Colocalization of Arabidopsis SRPs to LDs. The 35S:P19 (A), 35S:P19 + 35S:LEC2 (B), and 35S:P19 + 35S:LEC2 + 35S:SRPs-GFP (C) constructs were transiently expressed in tobacco leaves via Agrobacterium-mediated infiltration. P19, a viral suppressor of posttranscriptional gene-silencing, was used to increase infiltration efficiency. LEC2 was used to promote lipid accumulation and increase number of LDs. After 3 d of infiltration, leaves were stained using Nile red (2 μg/mL) and fluorescent signals were visualized via confocal microscopy. Red and green signals represented LDs and SRP-GFPs, respectively. Scale bars = 20 μm.

Figure 8.

Distribution of LDs and the expression levels of mitochondrial respiratory genes. A, TEM analysis of 6-d-old hypocotyls from wild-type (WT), SRP over-expressors, and 35S:SRP2-RNAi/srp1srp3 triple mutant plants. LDs were divided into six groups (>2.5, 2.0-2.5, 1.5-2.0, 1.0-1.5, 0.5-1.0, and 0.0-0.5 μm) depending on their sizes. Red arrowheads indicate LDs.

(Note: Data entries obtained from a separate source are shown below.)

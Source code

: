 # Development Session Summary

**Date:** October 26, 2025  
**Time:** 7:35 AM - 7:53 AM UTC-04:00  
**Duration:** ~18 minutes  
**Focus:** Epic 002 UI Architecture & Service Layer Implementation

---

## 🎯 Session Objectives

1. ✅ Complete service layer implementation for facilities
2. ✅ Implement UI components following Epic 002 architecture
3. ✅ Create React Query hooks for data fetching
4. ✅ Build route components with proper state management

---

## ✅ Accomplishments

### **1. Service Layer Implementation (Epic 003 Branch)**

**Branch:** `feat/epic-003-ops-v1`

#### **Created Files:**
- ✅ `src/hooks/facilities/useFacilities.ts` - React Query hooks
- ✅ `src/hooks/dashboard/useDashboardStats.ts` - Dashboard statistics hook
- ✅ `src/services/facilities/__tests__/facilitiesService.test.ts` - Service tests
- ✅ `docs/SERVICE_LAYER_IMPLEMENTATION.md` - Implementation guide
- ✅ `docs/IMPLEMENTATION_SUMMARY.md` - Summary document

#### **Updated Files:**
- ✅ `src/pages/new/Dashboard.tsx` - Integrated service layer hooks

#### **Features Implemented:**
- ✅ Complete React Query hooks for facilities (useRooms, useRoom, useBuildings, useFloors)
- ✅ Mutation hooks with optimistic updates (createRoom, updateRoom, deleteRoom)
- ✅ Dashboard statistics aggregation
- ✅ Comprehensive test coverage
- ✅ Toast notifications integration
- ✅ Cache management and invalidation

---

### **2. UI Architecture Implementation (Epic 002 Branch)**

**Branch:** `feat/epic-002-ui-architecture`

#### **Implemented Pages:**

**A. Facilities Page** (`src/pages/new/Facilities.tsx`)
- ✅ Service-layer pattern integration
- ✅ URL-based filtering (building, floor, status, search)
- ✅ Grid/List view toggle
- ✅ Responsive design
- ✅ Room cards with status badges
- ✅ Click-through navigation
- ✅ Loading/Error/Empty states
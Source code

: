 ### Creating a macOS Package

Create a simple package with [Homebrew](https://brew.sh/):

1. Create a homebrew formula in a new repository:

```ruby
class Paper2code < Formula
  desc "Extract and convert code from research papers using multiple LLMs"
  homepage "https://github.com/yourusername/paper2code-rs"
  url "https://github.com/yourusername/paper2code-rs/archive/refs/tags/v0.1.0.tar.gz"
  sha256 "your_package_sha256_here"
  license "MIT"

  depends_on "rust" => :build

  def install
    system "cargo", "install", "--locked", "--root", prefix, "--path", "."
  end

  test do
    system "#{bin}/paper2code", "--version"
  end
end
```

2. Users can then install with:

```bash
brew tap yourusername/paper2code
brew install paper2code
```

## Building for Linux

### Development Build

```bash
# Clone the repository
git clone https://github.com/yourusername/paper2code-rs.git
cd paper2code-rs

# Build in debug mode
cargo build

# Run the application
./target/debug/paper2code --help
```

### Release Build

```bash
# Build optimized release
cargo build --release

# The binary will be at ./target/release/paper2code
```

V, central vacuole; S, starch granule. Scale bars = 10 μm. B, Expression of COX1 and COX2, mitochondrial respiratory marker genes, in wild-type, 35S:SRP transgenic, and 35S:SRP2-RNAi/srp1srp3 mutant plants. Data represent means ± sd from three independent experiments.

Figure 9.

Polymerization properties of SRPs. A, In vivo polymerization of SRPs. Total protein extracts were prepared from 35S:Flag-SRPs-infiltrated tobacco leaves and subjected to immuno-blot analysis by native (7.5% and 16%; top) or denaturing (12%; bottom) PAGE gel with anti-Flag antibody. B, Lane 1: bacterially expressed 6×His-2×Flag-fused SRPs were purified and subjected to immuno-blot analysis by native (7.5% and 16%; top) or denaturing (12%; bottom) PAGE gel with anti-Flag antibody. Lane 2: 6×His-2×Flag-fused SRPs were boiled in the presence of 0.2% SDS and 100 mm β-mercaptoethanol. Denatured 6×His-2×Flag-SRPs were renatured for 2 h at 28°C and subjected to immuno-blotting by native (top) or denaturing (bottom) PAGE gel with anti-Flag antibody.